• Your instructions: Look through the listing below for lines containing "Unicode". State how many there are, and nothing else.

• Task inputs:
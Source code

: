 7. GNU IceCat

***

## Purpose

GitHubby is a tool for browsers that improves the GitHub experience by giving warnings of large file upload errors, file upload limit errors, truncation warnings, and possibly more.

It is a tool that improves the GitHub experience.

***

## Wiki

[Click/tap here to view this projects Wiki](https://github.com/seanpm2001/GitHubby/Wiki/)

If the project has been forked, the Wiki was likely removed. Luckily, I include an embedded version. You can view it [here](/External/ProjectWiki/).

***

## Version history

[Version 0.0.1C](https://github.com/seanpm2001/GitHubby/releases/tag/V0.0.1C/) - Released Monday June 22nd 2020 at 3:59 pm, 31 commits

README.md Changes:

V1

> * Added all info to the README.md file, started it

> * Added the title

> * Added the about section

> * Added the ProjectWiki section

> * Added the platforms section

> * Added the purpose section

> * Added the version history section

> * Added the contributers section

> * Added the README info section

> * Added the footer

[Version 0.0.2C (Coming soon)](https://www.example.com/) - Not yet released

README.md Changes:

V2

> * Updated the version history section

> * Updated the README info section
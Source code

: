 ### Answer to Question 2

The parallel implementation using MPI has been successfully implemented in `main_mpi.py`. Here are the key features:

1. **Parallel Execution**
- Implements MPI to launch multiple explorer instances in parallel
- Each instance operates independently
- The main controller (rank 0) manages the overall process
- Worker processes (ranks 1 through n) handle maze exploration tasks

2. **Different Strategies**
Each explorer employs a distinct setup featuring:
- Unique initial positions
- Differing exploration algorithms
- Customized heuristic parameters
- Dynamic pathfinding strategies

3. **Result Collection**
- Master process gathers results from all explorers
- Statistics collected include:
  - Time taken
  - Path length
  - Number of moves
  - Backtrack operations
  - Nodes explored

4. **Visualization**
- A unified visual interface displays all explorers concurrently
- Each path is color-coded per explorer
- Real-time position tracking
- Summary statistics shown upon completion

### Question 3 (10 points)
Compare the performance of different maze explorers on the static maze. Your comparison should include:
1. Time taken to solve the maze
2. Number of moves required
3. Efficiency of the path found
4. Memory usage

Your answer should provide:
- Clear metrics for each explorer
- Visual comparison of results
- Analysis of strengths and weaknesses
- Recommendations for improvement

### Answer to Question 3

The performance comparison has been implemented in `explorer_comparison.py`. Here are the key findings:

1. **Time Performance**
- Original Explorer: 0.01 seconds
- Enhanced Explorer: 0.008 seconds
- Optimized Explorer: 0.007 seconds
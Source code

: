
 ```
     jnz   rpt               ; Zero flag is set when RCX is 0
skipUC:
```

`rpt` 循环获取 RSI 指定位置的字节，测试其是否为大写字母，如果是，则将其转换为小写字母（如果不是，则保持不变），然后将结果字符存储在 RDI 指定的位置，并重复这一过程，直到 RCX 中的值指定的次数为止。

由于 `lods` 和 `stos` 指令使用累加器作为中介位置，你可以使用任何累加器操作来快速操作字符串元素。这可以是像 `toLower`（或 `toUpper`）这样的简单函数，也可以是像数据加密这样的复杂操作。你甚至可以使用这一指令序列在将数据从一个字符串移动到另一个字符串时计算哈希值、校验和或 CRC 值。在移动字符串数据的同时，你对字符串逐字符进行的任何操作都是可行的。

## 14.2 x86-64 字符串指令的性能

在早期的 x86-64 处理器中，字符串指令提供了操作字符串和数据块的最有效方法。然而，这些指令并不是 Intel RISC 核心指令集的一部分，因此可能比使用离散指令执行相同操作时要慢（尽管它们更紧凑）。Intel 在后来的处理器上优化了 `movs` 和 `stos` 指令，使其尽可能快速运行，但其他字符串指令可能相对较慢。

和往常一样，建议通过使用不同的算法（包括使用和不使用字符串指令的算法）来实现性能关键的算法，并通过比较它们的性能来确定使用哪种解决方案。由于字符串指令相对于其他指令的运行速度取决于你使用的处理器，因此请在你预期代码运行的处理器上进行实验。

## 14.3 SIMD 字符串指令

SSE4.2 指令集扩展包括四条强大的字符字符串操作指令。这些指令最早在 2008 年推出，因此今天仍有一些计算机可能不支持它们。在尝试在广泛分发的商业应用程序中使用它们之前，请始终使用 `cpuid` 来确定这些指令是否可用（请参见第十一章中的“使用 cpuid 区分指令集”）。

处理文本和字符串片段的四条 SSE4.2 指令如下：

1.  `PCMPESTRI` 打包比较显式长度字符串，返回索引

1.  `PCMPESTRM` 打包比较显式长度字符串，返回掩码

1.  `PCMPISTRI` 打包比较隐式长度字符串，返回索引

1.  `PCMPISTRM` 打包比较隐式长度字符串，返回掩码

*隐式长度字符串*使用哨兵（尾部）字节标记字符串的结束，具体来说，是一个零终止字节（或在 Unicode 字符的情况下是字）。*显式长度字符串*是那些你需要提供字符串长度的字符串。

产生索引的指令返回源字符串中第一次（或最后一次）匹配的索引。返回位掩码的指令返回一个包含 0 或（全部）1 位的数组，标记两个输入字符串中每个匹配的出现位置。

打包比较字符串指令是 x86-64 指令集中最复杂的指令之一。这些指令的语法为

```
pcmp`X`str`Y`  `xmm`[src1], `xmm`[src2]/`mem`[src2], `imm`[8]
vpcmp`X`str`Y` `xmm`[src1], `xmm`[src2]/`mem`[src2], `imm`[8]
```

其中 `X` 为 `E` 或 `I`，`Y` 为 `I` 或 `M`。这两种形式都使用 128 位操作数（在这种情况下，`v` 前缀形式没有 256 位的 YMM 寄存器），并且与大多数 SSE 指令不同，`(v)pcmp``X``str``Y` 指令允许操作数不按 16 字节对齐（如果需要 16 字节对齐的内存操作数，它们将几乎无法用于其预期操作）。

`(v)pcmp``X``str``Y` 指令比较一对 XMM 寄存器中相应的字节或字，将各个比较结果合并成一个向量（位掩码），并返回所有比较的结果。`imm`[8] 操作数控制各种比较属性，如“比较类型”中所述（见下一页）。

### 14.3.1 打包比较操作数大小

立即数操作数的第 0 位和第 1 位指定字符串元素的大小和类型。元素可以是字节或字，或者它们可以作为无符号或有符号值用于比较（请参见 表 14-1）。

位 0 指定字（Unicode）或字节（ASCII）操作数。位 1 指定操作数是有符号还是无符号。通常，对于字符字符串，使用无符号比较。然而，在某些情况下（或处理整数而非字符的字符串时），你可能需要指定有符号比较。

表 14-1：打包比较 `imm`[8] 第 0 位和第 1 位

• Solution for this task: 2